Em relação à imunização contra a covid-19, 97,5% dos médicos que responderam ao questionário on-line disseram que tomarão o imunizante e recomendarão que seus pacientes façam o mesmo, no entanto, 2,5% informaram que não irão se vacinar.

Outro aspecto investigado foi o impacto das notícias falsas no combate à pandemia. Um total de 91,6% dos participantes da pesquisa citou a interferência negativa da desinformação no processo de assistência médica, com o fomento do descrédito na ciência, a dificuldade de os pacientes aceitarem as decisões dos profissionais de saúde, o desprezo às medidas de distanciamento físico e a pressão para que prescrevam medicamentos sem comprovação científica.

De acordo com a pesquisa, o descompromisso de parcela da população com as medidas de prevenção é visto pelos médicos como mais um comportamento indesejável influenciado pela desinformação. "Precisamos ter maior adesão da comunidade às medidas básicas de contenção da pandemia, como o uso constante de máscara, o distanciamento social, evitando aglomerações, utilizando o álcool em gel. Isso precisa estar presente, porque é a nossa realidade para os próximos anos", disse o Dr. José Luiz Gomes do Amaral.
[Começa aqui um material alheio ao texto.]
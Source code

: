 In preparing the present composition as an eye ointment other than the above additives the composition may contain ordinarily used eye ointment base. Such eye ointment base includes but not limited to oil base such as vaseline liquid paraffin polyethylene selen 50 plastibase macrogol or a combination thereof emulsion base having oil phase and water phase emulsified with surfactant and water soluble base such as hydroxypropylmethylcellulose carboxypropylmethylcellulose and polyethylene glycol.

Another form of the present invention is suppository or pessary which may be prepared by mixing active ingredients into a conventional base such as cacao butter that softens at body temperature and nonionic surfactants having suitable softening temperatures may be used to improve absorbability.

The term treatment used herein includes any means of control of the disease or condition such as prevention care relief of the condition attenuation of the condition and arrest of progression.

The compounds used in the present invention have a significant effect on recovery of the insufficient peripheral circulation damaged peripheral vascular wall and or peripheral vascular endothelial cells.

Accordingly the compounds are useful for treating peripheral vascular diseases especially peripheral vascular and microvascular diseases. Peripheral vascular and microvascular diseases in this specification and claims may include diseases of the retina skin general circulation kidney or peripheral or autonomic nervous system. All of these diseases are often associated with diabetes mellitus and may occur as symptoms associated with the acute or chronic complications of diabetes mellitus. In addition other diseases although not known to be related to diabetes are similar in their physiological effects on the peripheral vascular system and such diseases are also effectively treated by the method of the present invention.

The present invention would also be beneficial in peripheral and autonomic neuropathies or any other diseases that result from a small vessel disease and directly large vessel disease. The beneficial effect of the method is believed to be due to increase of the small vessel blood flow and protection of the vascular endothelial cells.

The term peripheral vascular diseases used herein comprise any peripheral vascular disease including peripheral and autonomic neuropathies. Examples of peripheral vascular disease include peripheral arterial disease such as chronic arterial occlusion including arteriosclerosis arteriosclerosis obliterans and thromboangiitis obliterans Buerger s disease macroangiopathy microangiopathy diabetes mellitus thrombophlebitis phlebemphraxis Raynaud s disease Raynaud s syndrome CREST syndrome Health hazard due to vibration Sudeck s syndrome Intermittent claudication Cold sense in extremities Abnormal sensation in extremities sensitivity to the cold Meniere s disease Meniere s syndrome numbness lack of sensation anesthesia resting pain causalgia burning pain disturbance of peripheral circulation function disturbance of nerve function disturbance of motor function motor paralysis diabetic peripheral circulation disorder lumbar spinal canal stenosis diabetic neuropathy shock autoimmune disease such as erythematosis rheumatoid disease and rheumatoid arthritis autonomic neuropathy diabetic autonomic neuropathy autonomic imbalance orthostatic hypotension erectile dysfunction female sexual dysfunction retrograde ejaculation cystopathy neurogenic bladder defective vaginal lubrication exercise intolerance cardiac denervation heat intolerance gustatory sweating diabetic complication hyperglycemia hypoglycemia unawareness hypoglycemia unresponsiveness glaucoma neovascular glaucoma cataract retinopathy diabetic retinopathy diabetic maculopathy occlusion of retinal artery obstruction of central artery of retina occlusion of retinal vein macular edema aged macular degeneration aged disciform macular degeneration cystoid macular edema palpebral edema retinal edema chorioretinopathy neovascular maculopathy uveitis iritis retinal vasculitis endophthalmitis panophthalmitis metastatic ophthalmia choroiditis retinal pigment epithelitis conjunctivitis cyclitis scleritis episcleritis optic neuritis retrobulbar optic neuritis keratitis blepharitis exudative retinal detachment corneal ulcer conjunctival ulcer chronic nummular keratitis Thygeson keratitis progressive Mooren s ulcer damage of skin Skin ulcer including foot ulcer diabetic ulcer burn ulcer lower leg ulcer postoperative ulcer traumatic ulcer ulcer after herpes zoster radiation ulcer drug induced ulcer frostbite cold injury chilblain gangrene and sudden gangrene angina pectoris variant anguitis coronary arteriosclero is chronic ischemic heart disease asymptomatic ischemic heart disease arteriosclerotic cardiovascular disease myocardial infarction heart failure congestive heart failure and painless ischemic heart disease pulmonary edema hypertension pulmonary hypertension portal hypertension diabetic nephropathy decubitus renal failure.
Cerca de 52,3% dos profissionais reprovaram a atuação do Ministério da Saúde na condução da pandemia; 21,5% consideraram o desempenho do Ministério como com ou ótimo; e 26,2% permaneceram neutros.

Em uma linha do tempo, considerando as três pesquisas anteriores, o índice de aprovação do Ministério da Saúde durante a gestão do Dr. Luiz Henrique Mandetta era de 72%; na gestão do Dr. Nelson Teich o índice despencou para 17,9%; quando o general Eduardo Pazuello assumiu o Ministério o índice caiu para 15,6%; e hoje o índice de aprovação está na faixa de 16,6%.

"Os médicos acham que as autoridades de saúde têm que fazer muito mais ainda para se ter um resultado satisfatório, que não temos neste momento. Do ponto de vista da coordenação central, perdemos muito com a falta de um Ministério que se comunique bem com a sociedade. Se não houver um bom entendimento entre todos, nós teremos muita dificuldade para superar este momento", disse o Dr. José Luiz Gomes.

Cerca de 64% dos respondentes disseram que têm se deparado com deficiências básicas na assistência médica durante a pandemia. A falta de médicos, enfermeiros e outros profissionais de saúde foi o primeiro ponto apontado, o segundo foi a ausência de diretrizes, orientações ou programas para auxiliar o atendimento e o terceiro foi a escassez de leitos em enfermarias ou unidades de terapia intensiva (UTI). A carência de equipamentos de proteção individual (EPI) veio logo a seguir.

Surpreende também o percentual de médicos que consideram um equívoco o fechamento dos hospitais de campanha: 81,4%.

"No início da pandemia essas deficiências foram apontadas, mas há poucas diferenças entre o que vimos naquela época e o que vemos agora. A expectativa era que, a essa altura, esses problemas estivessem sanados. Mas vimos agora em Manaus que surgiu outra variável – a falta de oxigênio – em função da demanda determinada pela segunda onda. Há, portanto, mais um item nessa lista de lacunas", disse o Dr. José Luiz Gomes.

"Apontar essas deficiências é importante para que os serviços de saúde não se descuidem. Precisamos nos preparar, porque há uma possibilidade imensa de que a onda em Manaus se faça sentir em outras cidades do Brasil", disse o médico.

A falta de profissionais também tem um impacto relevante. Para melhorar esse cenário, a AMB está organizando uma força-tarefa de voluntários para atender áreas que enfrentam o recrudescimento da doença.

Mais sobre a pesquisa

Os homens representaram 55% dos respondentes, enquanto 47,7% foram mulheres. No Brasil, 53,4% dos médicos são homens e 46,6% são mulheres. A margem de erro é de 1,5 ponto percentual acima ou abaixo. Segundo a pesquisa Demografia Médica de 2020, a região Sudeste concentra 53,2% dos médicos e médicas do país, seguida pelas regiões Nordeste (18,4%), Sul (15,3%) Centro-Oeste (8,5%) e Norte (4,6%).